El intruso de mediodía

El amor de abuelo

La reja del colegio tenía ese color verde industrial que el ayuntamiento reserva para las jaulas y los parques públicos. Para Ernesto, sin embargo, era la frontera de un país al que le habían revocado el visado.

Eran las dos menos diez del mediodía. El sol caía vertical, sin clemencia, pero Ernesto se colocó en su esquina habitual, lejos del grupo principal de padres que esperaban ansiosos la hora de comer, camuflado tras la sombra densa y ancha de una morera. Llevaba las manos en los bolsillos de la gabardina, apretando con la mano derecha un pequeño huevo de chocolate envuelto en papel brillante. Sabía que probablemente volvería a casa con él, derretido por el calor de su propia ansiedad, pero llevarlo era su única forma de ejercer de abuelo en la clandestinidad.

Ernesto no era un visitante cualquiera. Él había calentado los biberones de esa niña. Él le había enseñado a caminar en el pasillo de su casa mientras su hija —la madre, la ahora jueza y verdugo— trabajaba turnos dobles en el hospital. Él había sido el padre, la madre y el refugio durante cinco años. Pero luego llegó el divorcio, esa guillotina moderna. Y Ernesto cometió el imperdonable crimen de no odiar a su yerno.

—Si no estás contra él, estás contra mí —había sentenciado su hija, con la lógica implacable de los heridos de guerra.

Y así, Ernesto pasó de ser el patriarca a ser el traidor. La condena: el exilio.

Sonó la sirena de las dos. El estruendo de trescientos niños liberados hacia el almuerzo rompió la calma chicha de la hora punta. Ernesto estiró el cuello, buscando entre la marea de uniformes y mochilas de ruedas. El corazón le golpeaba las costillas con la fuerza de un martillo viejo pero constante.

—Ahí está —susurró.

Alba salió la última, arrastrando los pies, pequeña y frágil bajo el peso de una mochila rosa. Buscó con la mirada. No buscaba a su madre; buscaba la sombra protectora de la morera.

Sus ojos se encontraron.

En ese instante, el tiempo se detuvo con una crueldad cinematográfica. Ernesto vio cómo la cara de su nieta se iluminaba con esa alegría pura, biológica, que no sabe de rencores adultos. Alba dio un paso para correr hacia él, impulsada por el instinto de cinco años de amor acumulado.

Pero entonces, se frenó en seco.

Ernesto vio el cambio bajo la luz cruda del mediodía. Fue un detalle minúsculo, una observación terrible: la niña miró hacia atrás, hacia la puerta, hacia el coche de su madre que estaba en doble fila con el motor en marcha. En los ojos de Alba, de siete años, no había solo amor; había miedo. El cálculo rápido de las consecuencias. Si voy, mamá se enfada. Si lo abrazo, habrá gritos en la comida.

Es la mayor injusticia de la naturaleza: obligar a un niño a ser diplomático en la guerra de sus mayores.

Aprovechando que la madre miraba el móvil dentro del coche, Alba corrió. Fue una carrera corta, furtiva, como la de un preso que roba un momento de sol. Llegó hasta Ernesto y se abrazó a sus piernas, hundiendo la cara en la gabardina que olía a tabaco de pipa y a seguridad.

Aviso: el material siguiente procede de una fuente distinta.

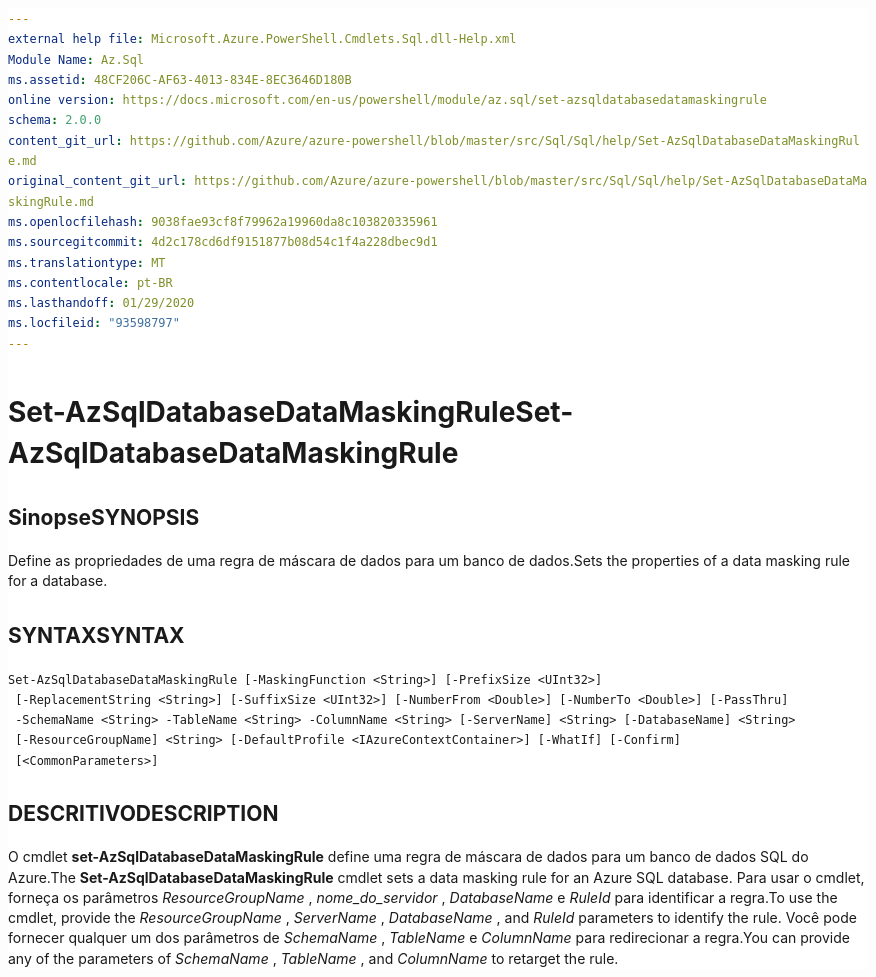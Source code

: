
 ```yaml
---
external help file: Microsoft.Azure.PowerShell.Cmdlets.Sql.dll-Help.xml
Module Name: Az.Sql
ms.assetid: 48CF206C-AF63-4013-834E-8EC3646D180B
online version: https://docs.microsoft.com/en-us/powershell/module/az.sql/set-azsqldatabasedatamaskingrule
schema: 2.0.0
content_git_url: https://github.com/Azure/azure-powershell/blob/master/src/Sql/Sql/help/Set-AzSqlDatabaseDataMaskingRule.md
original_content_git_url: https://github.com/Azure/azure-powershell/blob/master/src/Sql/Sql/help/Set-AzSqlDatabaseDataMaskingRule.md
ms.openlocfilehash: 9038fae93cf8f79962a19960da8c103820335961
ms.sourcegitcommit: 4d2c178cd6df9151877b08d54c1f4a228dbec9d1
ms.translationtype: MT
ms.contentlocale: pt-BR
ms.lasthandoff: 01/29/2020
ms.locfileid: "93598797"
---
```

# <span data-ttu-id="1e2cd-101">Set-AzSqlDatabaseDataMaskingRule</span><span class="sxs-lookup"><span data-stu-id="1e2cd-101">Set-AzSqlDatabaseDataMaskingRule</span></span>

## <span data-ttu-id="1e2cd-102">Sinopse</span><span class="sxs-lookup"><span data-stu-id="1e2cd-102">SYNOPSIS</span></span>
<span data-ttu-id="1e2cd-103">Define as propriedades de uma regra de máscara de dados para um banco de dados.</span><span class="sxs-lookup"><span data-stu-id="1e2cd-103">Sets the properties of a data masking rule for a database.</span></span>

## <span data-ttu-id="1e2cd-104">SYNTAX</span><span class="sxs-lookup"><span data-stu-id="1e2cd-104">SYNTAX</span></span>

```
Set-AzSqlDatabaseDataMaskingRule [-MaskingFunction <String>] [-PrefixSize <UInt32>]
 [-ReplacementString <String>] [-SuffixSize <UInt32>] [-NumberFrom <Double>] [-NumberTo <Double>] [-PassThru]
 -SchemaName <String> -TableName <String> -ColumnName <String> [-ServerName] <String> [-DatabaseName] <String>
 [-ResourceGroupName] <String> [-DefaultProfile <IAzureContextContainer>] [-WhatIf] [-Confirm]
 [<CommonParameters>]
```

## <span data-ttu-id="1e2cd-105">DESCRITIVO</span><span class="sxs-lookup"><span data-stu-id="1e2cd-105">DESCRIPTION</span></span>
<span data-ttu-id="1e2cd-106">O cmdlet **set-AzSqlDatabaseDataMaskingRule** define uma regra de máscara de dados para um banco de dados SQL do Azure.</span><span class="sxs-lookup"><span data-stu-id="1e2cd-106">The **Set-AzSqlDatabaseDataMaskingRule** cmdlet sets a data masking rule for an Azure SQL database.</span></span>
<span data-ttu-id="1e2cd-107">Para usar o cmdlet, forneça os parâmetros *ResourceGroupName* , *nome_do_servidor* , *DatabaseName* e *RuleId* para identificar a regra.</span><span class="sxs-lookup"><span data-stu-id="1e2cd-107">To use the cmdlet, provide the *ResourceGroupName* , *ServerName* , *DatabaseName* , and *RuleId* parameters to identify the rule.</span></span>
<span data-ttu-id="1e2cd-108">Você pode fornecer qualquer um dos parâmetros de *SchemaName* , *TableName* e *ColumnName* para redirecionar a regra.</span><span class="sxs-lookup"><span data-stu-id="1e2cd-108">You can provide any of the parameters of *SchemaName* , *TableName* , and *ColumnName* to retarget the rule.</span></span>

—Abuelo… —susurró ella, rápido, urgente.

Ernesto posó su mano grande y manchada por la edad sobre la cabeza de la niña. Acarició su pelo fino. Quiso decirle que la quería, que no era culpa suya, que el huevo de chocolate estaba en su bolsillo. Pero no había tiempo.

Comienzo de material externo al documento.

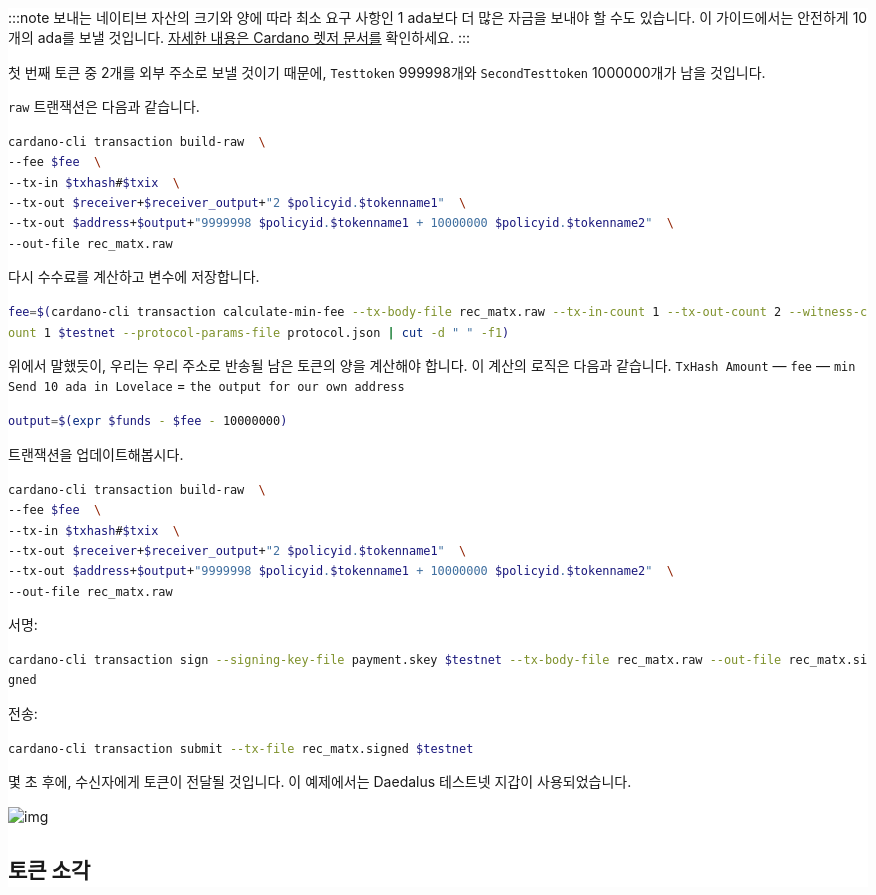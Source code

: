 :::note 보내는 네이티브 자산의 크기와 양에 따라 최소 요구 사항인 1 ada보다 더 많은 자금을 보내야 할 수도 있습니다. 이 가이드에서는 안전하게 10개의 ada를 보낼 것입니다. [자세한 내용은 Cardano 렛저 문서를](https://cardano-ledger.readthedocs.io/en/latest/explanations/min-utxo-alonzo.html#example-min-ada-value-calculations-and-current-constants) 확인하세요.
:::

첫 번째 토큰 중 2개를 외부 주소로 보낼 것이기 때문에, `Testtoken` 999998개와 `SecondTesttoken` 1000000개가 남을 것입니다.

`raw` 트랜잭션은 다음과 같습니다.

```bash
cardano-cli transaction build-raw  \
--fee $fee  \
--tx-in $txhash#$txix  \
--tx-out $receiver+$receiver_output+"2 $policyid.$tokenname1"  \
--tx-out $address+$output+"9999998 $policyid.$tokenname1 + 10000000 $policyid.$tokenname2"  \
--out-file rec_matx.raw
```

다시 수수료를 계산하고 변수에 저장합니다.

```bash
fee=$(cardano-cli transaction calculate-min-fee --tx-body-file rec_matx.raw --tx-in-count 1 --tx-out-count 2 --witness-count 1 $testnet --protocol-params-file protocol.json | cut -d " " -f1)
```

위에서 말했듯이, 우리는 우리 주소로 반송될 남은 토큰의 양을 계산해야 합니다. 이 계산의 로직은 다음과 같습니다.
`TxHash Amount` — `fee` — `min Send 10 ada in Lovelace` = `the output for our own address`

```bash
output=$(expr $funds - $fee - 10000000)
```

트랜잭션을 업데이트해봅시다.

```bash
cardano-cli transaction build-raw  \
--fee $fee  \
--tx-in $txhash#$txix  \
--tx-out $receiver+$receiver_output+"2 $policyid.$tokenname1"  \
--tx-out $address+$output+"9999998 $policyid.$tokenname1 + 10000000 $policyid.$tokenname2"  \
--out-file rec_matx.raw
```

서명:
```bash
cardano-cli transaction sign --signing-key-file payment.skey $testnet --tx-body-file rec_matx.raw --out-file rec_matx.signed
```

전송:
```bash
cardano-cli transaction submit --tx-file rec_matx.signed $testnet
```

몇 초 후에, 수신자에게 토큰이 전달될 것입니다. 이 예제에서는 Daedalus 테스트넷 지갑이 사용되었습니다.

![img](../../static/img/nfts/daedalus_tokens_rec.PNG)


## 토큰 소각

—Vete, mi vida —dijo Ernesto, con la voz rota, empujándola suavemente lejos de él—. Que te ven. Corre a comer.

Alba se separó. Le lanzó una última mirada, una mezcla de disculpa y adoración, y corrió de vuelta hacia la fila justo cuando su madre bajaba la ventanilla para llamarla, ciega a la tragedia que acababa de ocurrir a tres metros de distancia.

Ernesto se dio la vuelta antes de que su hija pudiera verlo, para evitarle el castigo a la niña. Caminó calle abajo, solo, bajo el sol implacable de las dos de la tarde, sintiendo cómo el huevo de chocolate se deshacía en su bolsillo, pegajoso e inútil.

Era martes. Faltaban siete días para volver a mendigar un abrazo. Y mientras se alejaba, Ernesto pensó que las guerras mundiales terminan con tratados de paz, pero las guerras familiares no terminan nunca; simplemente se heredan. Y Alba, su pequeña Alba, ya estaba pagando las reparaciones de guerra.